Records for the exercise →
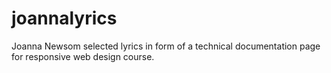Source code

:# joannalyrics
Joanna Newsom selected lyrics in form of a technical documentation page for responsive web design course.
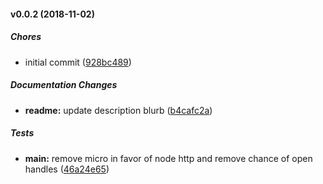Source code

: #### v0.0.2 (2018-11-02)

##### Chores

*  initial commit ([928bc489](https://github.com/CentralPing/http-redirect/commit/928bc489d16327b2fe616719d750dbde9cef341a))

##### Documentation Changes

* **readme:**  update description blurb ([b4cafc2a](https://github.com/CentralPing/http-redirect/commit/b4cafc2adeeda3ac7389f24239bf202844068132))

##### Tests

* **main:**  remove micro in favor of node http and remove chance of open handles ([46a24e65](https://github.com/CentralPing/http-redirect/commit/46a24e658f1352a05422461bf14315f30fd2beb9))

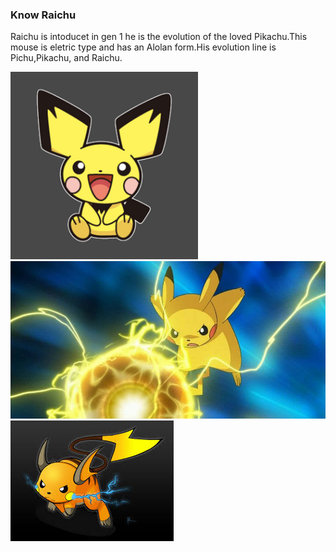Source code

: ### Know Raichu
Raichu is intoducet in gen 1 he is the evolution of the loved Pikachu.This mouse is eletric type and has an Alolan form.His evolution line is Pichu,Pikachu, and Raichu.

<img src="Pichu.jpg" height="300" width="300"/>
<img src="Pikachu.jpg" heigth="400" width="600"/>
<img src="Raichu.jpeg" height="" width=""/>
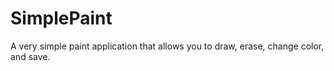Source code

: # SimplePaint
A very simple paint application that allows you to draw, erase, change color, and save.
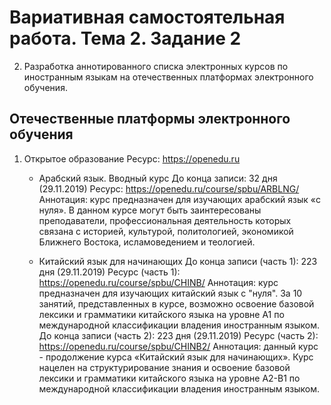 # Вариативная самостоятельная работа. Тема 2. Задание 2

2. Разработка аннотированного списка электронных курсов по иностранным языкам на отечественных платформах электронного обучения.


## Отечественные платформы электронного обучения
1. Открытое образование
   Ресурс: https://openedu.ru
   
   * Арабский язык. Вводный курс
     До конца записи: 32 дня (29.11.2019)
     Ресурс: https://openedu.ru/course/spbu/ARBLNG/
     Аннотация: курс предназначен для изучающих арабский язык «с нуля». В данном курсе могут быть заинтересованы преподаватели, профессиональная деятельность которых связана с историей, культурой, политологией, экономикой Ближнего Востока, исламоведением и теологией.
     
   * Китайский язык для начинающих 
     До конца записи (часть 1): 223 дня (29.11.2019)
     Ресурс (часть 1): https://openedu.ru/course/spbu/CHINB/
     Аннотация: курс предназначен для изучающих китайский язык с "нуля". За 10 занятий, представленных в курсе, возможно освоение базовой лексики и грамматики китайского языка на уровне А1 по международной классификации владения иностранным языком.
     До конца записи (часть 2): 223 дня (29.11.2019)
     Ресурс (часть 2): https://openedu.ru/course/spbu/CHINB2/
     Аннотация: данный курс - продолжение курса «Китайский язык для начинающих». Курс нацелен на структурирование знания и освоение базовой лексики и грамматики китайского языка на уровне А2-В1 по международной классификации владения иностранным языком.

Task to complete →
The listing must be repeated word for word, and none of its pictures may appear in the copy.

Exercise solution →
Source code

:# joannalyrics
Joanna Newsom selected lyrics in form of a technical documentation page for responsive web design course.
Source code

: #### v0.0.2 (2018-11-02)

##### Chores

*  initial commit ([928bc489](https://github.com/CentralPing/http-redirect/commit/928bc489d16327b2fe616719d750dbde9cef341a))

##### Documentation Changes

* **readme:**  update description blurb ([b4cafc2a](https://github.com/CentralPing/http-redirect/commit/b4cafc2adeeda3ac7389f24239bf202844068132))

##### Tests

* **main:**  remove micro in favor of node http and remove chance of open handles ([46a24e65](https://github.com/CentralPing/http-redirect/commit/46a24e658f1352a05422461bf14315f30fd2beb9))

Source code

: ### Know Raichu
Raichu is intoducet in gen 1 he is the evolution of the loved Pikachu.This mouse is eletric type and has an Alolan form.His evolution line is Pichu,Pikachu, and Raichu.

<img src="Pichu.jpg" height="300" width="300"/>
<img src="Pikachu.jpg" heigth="400" width="600"/>
<img src="Raichu.jpeg" height="" width=""/>
Source code

: # SimplePaint
A very simple paint application that allows you to draw, erase, change color, and save.
 # Вариативная самостоятельная работа. Тема 2. Задание 2

2. Разработка аннотированного списка электронных курсов по иностранным языкам на отечественных платформах электронного обучения.


## Отечественные платформы электронного обучения
1. Открытое образование
   Ресурс: https://openedu.ru
   
   * Арабский язык. Вводный курс
     До конца записи: 32 дня (29.11.2019)
     Ресурс: https://openedu.ru/course/spbu/ARBLNG/
     Аннотация: курс предназначен для изучающих арабский язык «с нуля». В данном курсе могут быть заинтересованы преподаватели, профессиональная деятельность которых связана с историей, культурой, политологией, экономикой Ближнего Востока, исламоведением и теологией.
     
   * Китайский язык для начинающих 
     До конца записи (часть 1): 223 дня (29.11.2019)
     Ресурс (часть 1): https://openedu.ru/course/spbu/CHINB/
     Аннотация: курс предназначен для изучающих китайский язык с "нуля". За 10 занятий, представленных в курсе, возможно освоение базовой лексики и грамматики китайского языка на уровне А1 по международной классификации владения иностранным языком.
     До конца записи (часть 2): 223 дня (29.11.2019)
     Ресурс (часть 2): https://openedu.ru/course/spbu/CHINB2/
     Аннотация: данный курс - продолжение курса «Китайский язык для начинающих». Курс нацелен на структурирование знания и освоение базовой лексики и грамматики китайского языка на уровне А2-В1 по международной классификации владения иностранным языком.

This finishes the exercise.